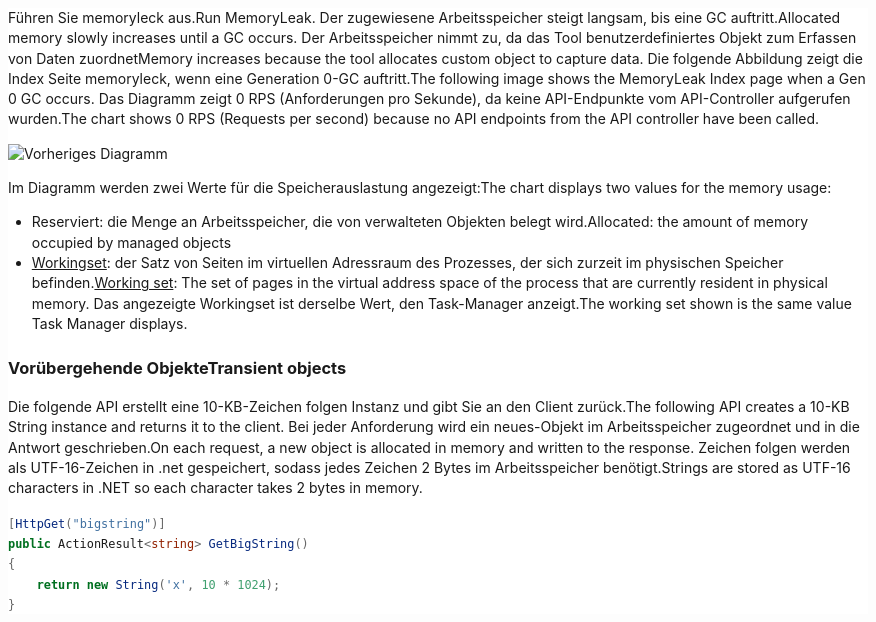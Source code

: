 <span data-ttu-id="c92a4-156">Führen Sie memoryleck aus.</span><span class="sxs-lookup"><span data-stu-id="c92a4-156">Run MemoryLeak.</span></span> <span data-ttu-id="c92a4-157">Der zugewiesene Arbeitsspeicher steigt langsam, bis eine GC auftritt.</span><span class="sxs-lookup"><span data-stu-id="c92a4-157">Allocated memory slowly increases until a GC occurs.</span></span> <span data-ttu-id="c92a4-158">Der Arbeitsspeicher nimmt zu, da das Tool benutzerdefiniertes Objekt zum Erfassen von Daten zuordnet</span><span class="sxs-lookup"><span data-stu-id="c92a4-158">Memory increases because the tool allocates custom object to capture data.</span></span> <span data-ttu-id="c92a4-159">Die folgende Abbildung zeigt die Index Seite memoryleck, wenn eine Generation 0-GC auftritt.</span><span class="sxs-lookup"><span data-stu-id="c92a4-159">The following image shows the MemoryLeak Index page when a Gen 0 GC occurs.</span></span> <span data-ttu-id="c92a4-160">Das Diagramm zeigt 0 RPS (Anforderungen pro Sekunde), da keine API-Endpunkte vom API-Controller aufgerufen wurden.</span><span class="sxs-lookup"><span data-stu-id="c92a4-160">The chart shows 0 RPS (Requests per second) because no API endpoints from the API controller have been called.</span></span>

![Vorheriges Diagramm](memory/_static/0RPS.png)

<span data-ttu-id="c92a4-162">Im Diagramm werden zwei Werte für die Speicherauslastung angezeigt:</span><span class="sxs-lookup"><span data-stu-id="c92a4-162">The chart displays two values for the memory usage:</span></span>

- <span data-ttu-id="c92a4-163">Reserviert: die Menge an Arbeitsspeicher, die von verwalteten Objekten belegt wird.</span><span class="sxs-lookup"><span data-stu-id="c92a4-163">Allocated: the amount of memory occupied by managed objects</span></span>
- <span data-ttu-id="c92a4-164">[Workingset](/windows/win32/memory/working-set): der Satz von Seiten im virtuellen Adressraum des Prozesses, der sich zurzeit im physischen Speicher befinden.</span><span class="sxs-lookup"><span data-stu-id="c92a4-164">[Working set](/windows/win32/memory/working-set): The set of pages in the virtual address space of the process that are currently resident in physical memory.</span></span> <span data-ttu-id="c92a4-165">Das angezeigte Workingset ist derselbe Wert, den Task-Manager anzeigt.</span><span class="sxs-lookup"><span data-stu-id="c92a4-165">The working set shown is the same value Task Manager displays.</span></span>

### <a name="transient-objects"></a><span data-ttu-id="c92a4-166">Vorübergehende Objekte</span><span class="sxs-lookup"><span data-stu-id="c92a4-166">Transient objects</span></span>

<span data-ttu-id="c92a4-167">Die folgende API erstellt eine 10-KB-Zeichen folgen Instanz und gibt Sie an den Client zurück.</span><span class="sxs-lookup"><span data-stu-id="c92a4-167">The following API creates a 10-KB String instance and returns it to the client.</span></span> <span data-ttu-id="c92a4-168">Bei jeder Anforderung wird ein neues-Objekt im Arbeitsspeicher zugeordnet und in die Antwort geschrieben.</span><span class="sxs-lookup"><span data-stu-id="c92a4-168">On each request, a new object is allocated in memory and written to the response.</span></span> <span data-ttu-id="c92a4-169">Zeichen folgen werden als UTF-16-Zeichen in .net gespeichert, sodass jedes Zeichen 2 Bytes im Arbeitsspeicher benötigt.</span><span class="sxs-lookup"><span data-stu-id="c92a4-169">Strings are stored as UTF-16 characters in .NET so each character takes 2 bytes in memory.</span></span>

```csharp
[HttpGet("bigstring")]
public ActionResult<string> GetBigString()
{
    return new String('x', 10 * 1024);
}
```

━━━

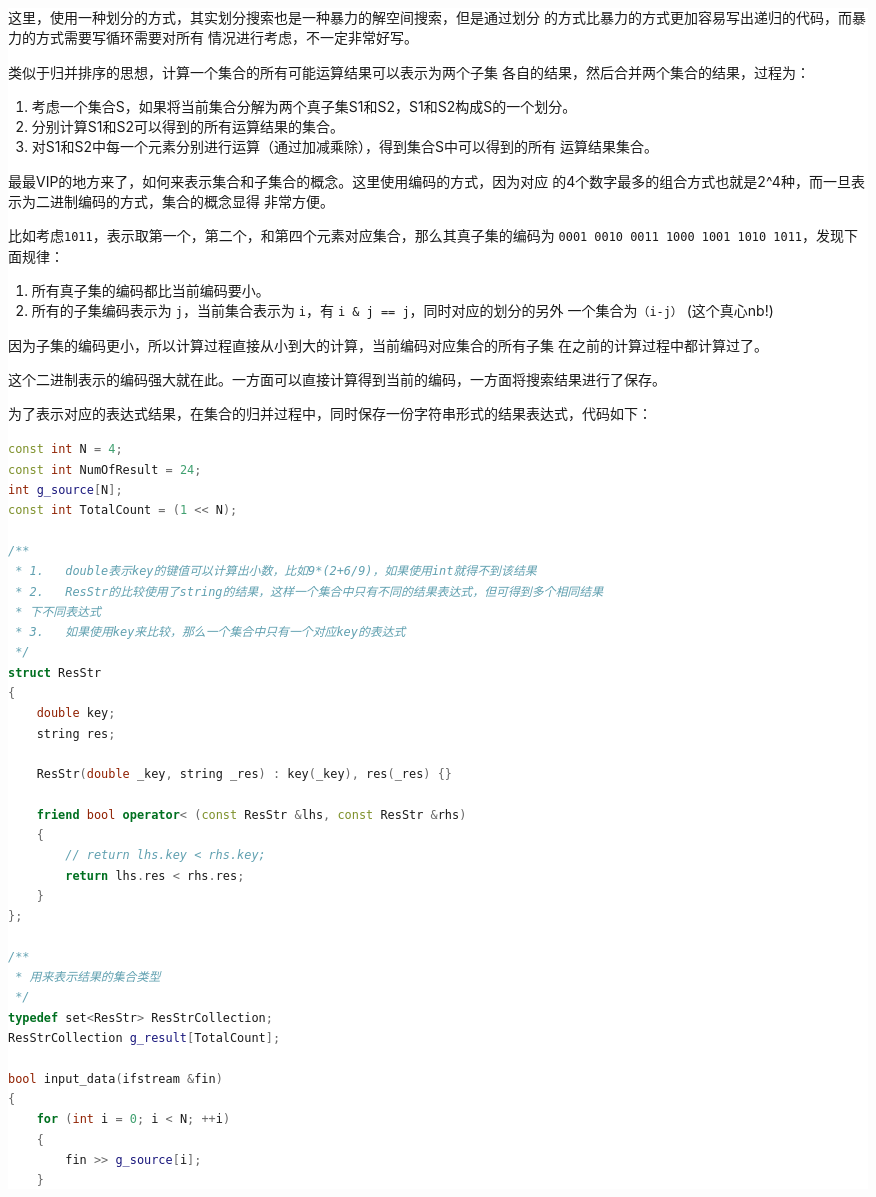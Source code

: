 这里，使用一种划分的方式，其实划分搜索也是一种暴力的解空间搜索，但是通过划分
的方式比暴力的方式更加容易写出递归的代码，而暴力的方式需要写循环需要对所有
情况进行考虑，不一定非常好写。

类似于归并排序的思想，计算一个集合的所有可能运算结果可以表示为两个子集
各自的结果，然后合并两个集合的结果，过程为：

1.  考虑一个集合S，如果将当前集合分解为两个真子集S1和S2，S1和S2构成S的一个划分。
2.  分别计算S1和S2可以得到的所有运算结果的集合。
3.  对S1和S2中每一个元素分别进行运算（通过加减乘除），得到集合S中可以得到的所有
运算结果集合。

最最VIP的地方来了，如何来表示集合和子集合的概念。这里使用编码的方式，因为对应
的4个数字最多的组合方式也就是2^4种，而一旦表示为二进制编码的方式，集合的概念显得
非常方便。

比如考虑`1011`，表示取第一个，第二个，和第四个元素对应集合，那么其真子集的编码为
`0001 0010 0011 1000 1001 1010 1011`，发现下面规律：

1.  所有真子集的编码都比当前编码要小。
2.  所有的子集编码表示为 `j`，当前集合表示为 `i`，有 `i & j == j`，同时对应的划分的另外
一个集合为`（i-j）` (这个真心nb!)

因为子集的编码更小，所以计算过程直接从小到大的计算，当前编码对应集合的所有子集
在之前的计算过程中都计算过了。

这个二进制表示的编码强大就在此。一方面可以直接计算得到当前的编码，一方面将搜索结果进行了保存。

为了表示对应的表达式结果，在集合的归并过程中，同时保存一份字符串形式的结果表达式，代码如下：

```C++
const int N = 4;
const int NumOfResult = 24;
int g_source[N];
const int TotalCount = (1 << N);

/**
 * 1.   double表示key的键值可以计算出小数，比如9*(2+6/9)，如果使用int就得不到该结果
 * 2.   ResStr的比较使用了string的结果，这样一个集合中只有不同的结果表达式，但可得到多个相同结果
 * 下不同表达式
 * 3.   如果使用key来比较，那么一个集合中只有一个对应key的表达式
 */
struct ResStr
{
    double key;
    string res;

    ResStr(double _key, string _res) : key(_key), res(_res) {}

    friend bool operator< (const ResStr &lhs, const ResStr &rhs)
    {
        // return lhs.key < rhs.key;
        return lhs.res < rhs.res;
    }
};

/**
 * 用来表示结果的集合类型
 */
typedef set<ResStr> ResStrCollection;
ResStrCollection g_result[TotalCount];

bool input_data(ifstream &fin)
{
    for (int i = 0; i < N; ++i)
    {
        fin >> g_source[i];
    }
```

━━━

Search the data above for the word "objects". Copy each line it is in.

• PROBLEM SOLUTION
- <span data-ttu-id="c92a4-163">Reserviert: die Menge an Arbeitsspeicher, die von verwalteten Objekten belegt wird.</span><span class="sxs-lookup"><span data-stu-id="c92a4-163">Allocated: the amount of memory occupied by managed objects</span></span>
### <a name="transient-objects"></a><span data-ttu-id="c92a4-166">Vorübergehende Objekte</span><span class="sxs-lookup"><span data-stu-id="c92a4-166">Transient objects</span></span>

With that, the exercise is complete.